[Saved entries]
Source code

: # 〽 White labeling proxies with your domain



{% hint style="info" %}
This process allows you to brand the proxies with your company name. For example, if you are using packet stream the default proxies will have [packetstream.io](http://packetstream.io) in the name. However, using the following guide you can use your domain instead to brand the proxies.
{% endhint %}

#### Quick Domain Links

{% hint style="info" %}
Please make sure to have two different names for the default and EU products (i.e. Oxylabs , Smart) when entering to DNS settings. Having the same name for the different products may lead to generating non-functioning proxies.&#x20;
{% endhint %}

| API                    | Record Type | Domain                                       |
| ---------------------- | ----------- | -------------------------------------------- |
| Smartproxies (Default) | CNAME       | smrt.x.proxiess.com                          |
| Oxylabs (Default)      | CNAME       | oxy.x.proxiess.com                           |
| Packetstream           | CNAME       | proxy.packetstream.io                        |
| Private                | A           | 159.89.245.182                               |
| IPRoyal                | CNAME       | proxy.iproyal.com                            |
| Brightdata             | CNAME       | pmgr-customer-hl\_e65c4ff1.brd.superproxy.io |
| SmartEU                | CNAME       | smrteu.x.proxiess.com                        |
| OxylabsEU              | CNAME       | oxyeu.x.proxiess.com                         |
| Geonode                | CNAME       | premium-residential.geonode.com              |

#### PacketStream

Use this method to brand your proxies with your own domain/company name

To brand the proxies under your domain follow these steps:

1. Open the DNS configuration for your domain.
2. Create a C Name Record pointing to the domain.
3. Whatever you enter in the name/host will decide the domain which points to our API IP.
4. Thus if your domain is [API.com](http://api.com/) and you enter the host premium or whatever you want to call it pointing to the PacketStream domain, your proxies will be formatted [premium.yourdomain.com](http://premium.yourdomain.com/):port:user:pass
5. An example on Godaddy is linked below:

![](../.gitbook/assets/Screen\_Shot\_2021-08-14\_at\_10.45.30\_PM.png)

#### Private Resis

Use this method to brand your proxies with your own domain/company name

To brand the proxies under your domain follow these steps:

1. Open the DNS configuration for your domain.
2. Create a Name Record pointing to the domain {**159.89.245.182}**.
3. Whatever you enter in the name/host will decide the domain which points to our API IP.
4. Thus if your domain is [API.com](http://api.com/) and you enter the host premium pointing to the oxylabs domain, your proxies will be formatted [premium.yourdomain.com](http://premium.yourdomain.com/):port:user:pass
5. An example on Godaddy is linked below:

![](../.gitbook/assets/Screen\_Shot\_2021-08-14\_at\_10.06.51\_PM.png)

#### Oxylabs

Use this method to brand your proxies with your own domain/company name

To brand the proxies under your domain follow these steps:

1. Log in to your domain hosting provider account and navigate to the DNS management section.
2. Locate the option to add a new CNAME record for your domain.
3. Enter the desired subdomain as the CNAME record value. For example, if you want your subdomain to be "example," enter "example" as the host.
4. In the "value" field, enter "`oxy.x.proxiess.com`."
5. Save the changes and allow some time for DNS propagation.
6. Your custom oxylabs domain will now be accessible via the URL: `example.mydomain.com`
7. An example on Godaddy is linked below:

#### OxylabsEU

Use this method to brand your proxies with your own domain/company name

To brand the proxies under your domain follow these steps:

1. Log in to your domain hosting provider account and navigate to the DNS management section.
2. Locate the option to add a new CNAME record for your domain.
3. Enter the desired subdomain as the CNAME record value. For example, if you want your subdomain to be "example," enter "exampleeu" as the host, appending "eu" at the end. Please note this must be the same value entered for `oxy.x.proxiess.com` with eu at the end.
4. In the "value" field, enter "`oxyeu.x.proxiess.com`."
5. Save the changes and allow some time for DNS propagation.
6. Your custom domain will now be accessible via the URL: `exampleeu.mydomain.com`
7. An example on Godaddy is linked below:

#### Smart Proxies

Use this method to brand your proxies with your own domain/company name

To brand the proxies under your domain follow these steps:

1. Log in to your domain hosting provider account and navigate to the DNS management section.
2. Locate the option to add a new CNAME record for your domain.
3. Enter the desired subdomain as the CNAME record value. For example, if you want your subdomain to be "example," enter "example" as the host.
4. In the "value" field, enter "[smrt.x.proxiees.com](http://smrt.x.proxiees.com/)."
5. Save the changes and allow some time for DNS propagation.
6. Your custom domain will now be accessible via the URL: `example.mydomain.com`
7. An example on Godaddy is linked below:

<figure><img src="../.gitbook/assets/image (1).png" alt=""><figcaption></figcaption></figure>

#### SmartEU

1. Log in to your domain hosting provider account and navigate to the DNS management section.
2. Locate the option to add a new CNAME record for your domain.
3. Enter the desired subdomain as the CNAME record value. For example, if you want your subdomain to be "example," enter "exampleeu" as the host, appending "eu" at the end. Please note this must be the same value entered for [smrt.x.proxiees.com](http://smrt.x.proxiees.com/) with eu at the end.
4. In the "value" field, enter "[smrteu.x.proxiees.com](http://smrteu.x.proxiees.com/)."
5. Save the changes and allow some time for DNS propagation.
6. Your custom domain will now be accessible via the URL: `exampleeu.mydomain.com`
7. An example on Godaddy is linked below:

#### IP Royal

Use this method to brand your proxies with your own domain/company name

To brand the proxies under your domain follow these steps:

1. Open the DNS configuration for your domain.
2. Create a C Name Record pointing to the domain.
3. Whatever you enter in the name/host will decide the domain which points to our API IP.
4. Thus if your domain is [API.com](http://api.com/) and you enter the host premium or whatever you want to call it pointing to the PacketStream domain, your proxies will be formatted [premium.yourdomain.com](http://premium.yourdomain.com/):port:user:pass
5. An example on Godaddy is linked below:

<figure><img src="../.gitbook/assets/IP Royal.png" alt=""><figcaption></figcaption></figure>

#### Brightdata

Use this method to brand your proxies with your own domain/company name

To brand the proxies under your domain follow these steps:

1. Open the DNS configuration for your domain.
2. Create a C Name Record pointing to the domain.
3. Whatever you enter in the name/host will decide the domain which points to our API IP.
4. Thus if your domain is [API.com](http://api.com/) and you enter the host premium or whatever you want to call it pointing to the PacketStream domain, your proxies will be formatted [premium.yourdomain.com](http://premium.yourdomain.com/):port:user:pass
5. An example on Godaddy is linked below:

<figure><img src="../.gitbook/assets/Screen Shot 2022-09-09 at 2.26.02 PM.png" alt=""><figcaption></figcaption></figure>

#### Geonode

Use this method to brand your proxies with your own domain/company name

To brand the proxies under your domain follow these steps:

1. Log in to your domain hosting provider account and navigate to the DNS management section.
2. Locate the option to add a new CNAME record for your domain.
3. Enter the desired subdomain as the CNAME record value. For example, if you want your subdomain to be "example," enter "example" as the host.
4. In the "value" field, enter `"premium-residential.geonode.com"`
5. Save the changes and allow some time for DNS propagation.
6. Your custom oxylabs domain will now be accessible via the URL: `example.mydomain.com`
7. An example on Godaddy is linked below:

▶ _Problem description_: Word for word, set down all of the records above.

▶ _Answer_:
Source code

: # 〽 White labeling proxies with your domain



{% hint style="info" %}
This process allows you to brand the proxies with your company name. For example, if you are using packet stream the default proxies will have [packetstream.io](http://packetstream.io) in the name. However, using the following guide you can use your domain instead to brand the proxies.
{% endhint %}

#### Quick Domain Links

{% hint style="info" %}
Please make sure to have two different names for the default and EU products (i.e. Oxylabs , Smart) when entering to DNS settings. Having the same name for the different products may lead to generating non-functioning proxies.&#x20;
{% endhint %}

| API                    | Record Type | Domain                                       |
| ---------------------- | ----------- | -------------------------------------------- |
| Smartproxies (Default) | CNAME       | smrt.x.proxiess.com                          |
| Oxylabs (Default)      | CNAME       | oxy.x.proxiess.com                           |
| Packetstream           | CNAME       | proxy.packetstream.io                        |
| Private                | A           | 159.89.245.182                               |
| IPRoyal                | CNAME       | proxy.iproyal.com                            |
| Brightdata             | CNAME       | pmgr-customer-hl\_e65c4ff1.brd.superproxy.io |
| SmartEU                | CNAME       | smrteu.x.proxiess.com                        |
| OxylabsEU              | CNAME       | oxyeu.x.proxiess.com                         |
| Geonode                | CNAME       | premium-residential.geonode.com              |

#### PacketStream

Use this method to brand your proxies with your own domain/company name

To brand the proxies under your domain follow these steps:

1. Open the DNS configuration for your domain.
2. Create a C Name Record pointing to the domain.
3. Whatever you enter in the name/host will decide the domain which points to our API IP.
4. Thus if your domain is [API.com](http://api.com/) and you enter the host premium or whatever you want to call it pointing to the PacketStream domain, your proxies will be formatted [premium.yourdomain.com](http://premium.yourdomain.com/):port:user:pass
5. An example on Godaddy is linked below:

![](../.gitbook/assets/Screen\_Shot\_2021-08-14\_at\_10.45.30\_PM.png)

#### Private Resis

Use this method to brand your proxies with your own domain/company name

To brand the proxies under your domain follow these steps:

1. Open the DNS configuration for your domain.
2. Create a Name Record pointing to the domain {**159.89.245.182}**.
3. Whatever you enter in the name/host will decide the domain which points to our API IP.
4. Thus if your domain is [API.com](http://api.com/) and you enter the host premium pointing to the oxylabs domain, your proxies will be formatted [premium.yourdomain.com](http://premium.yourdomain.com/):port:user:pass
5. An example on Godaddy is linked below:

![](../.gitbook/assets/Screen\_Shot\_2021-08-14\_at\_10.06.51\_PM.png)

#### Oxylabs

Use this method to brand your proxies with your own domain/company name

To brand the proxies under your domain follow these steps:

1. Log in to your domain hosting provider account and navigate to the DNS management section.
2. Locate the option to add a new CNAME record for your domain.
3. Enter the desired subdomain as the CNAME record value. For example, if you want your subdomain to be "example," enter "example" as the host.
4. In the "value" field, enter "`oxy.x.proxiess.com`."
5. Save the changes and allow some time for DNS propagation.
6. Your custom oxylabs domain will now be accessible via the URL: `example.mydomain.com`
7. An example on Godaddy is linked below:

#### OxylabsEU

Use this method to brand your proxies with your own domain/company name

To brand the proxies under your domain follow these steps:

1. Log in to your domain hosting provider account and navigate to the DNS management section.
2. Locate the option to add a new CNAME record for your domain.
3. Enter the desired subdomain as the CNAME record value. For example, if you want your subdomain to be "example," enter "exampleeu" as the host, appending "eu" at the end. Please note this must be the same value entered for `oxy.x.proxiess.com` with eu at the end.
4. In the "value" field, enter "`oxyeu.x.proxiess.com`."
5. Save the changes and allow some time for DNS propagation.
6. Your custom domain will now be accessible via the URL: `exampleeu.mydomain.com`
7. An example on Godaddy is linked below:

#### Smart Proxies

Use this method to brand your proxies with your own domain/company name

To brand the proxies under your domain follow these steps:

1. Log in to your domain hosting provider account and navigate to the DNS management section.
2. Locate the option to add a new CNAME record for your domain.
3. Enter the desired subdomain as the CNAME record value. For example, if you want your subdomain to be "example," enter "example" as the host.
4. In the "value" field, enter "[smrt.x.proxiees.com](http://smrt.x.proxiees.com/)."
5. Save the changes and allow some time for DNS propagation.
6. Your custom domain will now be accessible via the URL: `example.mydomain.com`
7. An example on Godaddy is linked below:

<figure><img src="../.gitbook/assets/image (1).png" alt=""><figcaption></figcaption></figure>

#### SmartEU

1. Log in to your domain hosting provider account and navigate to the DNS management section.
2. Locate the option to add a new CNAME record for your domain.
3. Enter the desired subdomain as the CNAME record value. For example, if you want your subdomain to be "example," enter "exampleeu" as the host, appending "eu" at the end. Please note this must be the same value entered for [smrt.x.proxiees.com](http://smrt.x.proxiees.com/) with eu at the end.
4. In the "value" field, enter "[smrteu.x.proxiees.com](http://smrteu.x.proxiees.com/)."
5. Save the changes and allow some time for DNS propagation.
6. Your custom domain will now be accessible via the URL: `exampleeu.mydomain.com`
7. An example on Godaddy is linked below:

#### IP Royal

Use this method to brand your proxies with your own domain/company name

To brand the proxies under your domain follow these steps:

1. Open the DNS configuration for your domain.
2. Create a C Name Record pointing to the domain.
3. Whatever you enter in the name/host will decide the domain which points to our API IP.
4. Thus if your domain is [API.com](http://api.com/) and you enter the host premium or whatever you want to call it pointing to the PacketStream domain, your proxies will be formatted [premium.yourdomain.com](http://premium.yourdomain.com/):port:user:pass
5. An example on Godaddy is linked below:

<figure><img src="../.gitbook/assets/IP Royal.png" alt=""><figcaption></figcaption></figure>

#### Brightdata

Use this method to brand your proxies with your own domain/company name

To brand the proxies under your domain follow these steps:

1. Open the DNS configuration for your domain.
2. Create a C Name Record pointing to the domain.
3. Whatever you enter in the name/host will decide the domain which points to our API IP.
4. Thus if your domain is [API.com](http://api.com/) and you enter the host premium or whatever you want to call it pointing to the PacketStream domain, your proxies will be formatted [premium.yourdomain.com](http://premium.yourdomain.com/):port:user:pass
5. An example on Godaddy is linked below:

<figure><img src="../.gitbook/assets/Screen Shot 2022-09-09 at 2.26.02 PM.png" alt=""><figcaption></figcaption></figure>

#### Geonode

Use this method to brand your proxies with your own domain/company name

To brand the proxies under your domain follow these steps:

1. Log in to your domain hosting provider account and navigate to the DNS management section.
2. Locate the option to add a new CNAME record for your domain.
3. Enter the desired subdomain as the CNAME record value. For example, if you want your subdomain to be "example," enter "example" as the host.
4. In the "value" field, enter `"premium-residential.geonode.com"`
5. Save the changes and allow some time for DNS propagation.
6. Your custom oxylabs domain will now be accessible via the URL: `example.mydomain.com`
7. An example on Godaddy is linked below:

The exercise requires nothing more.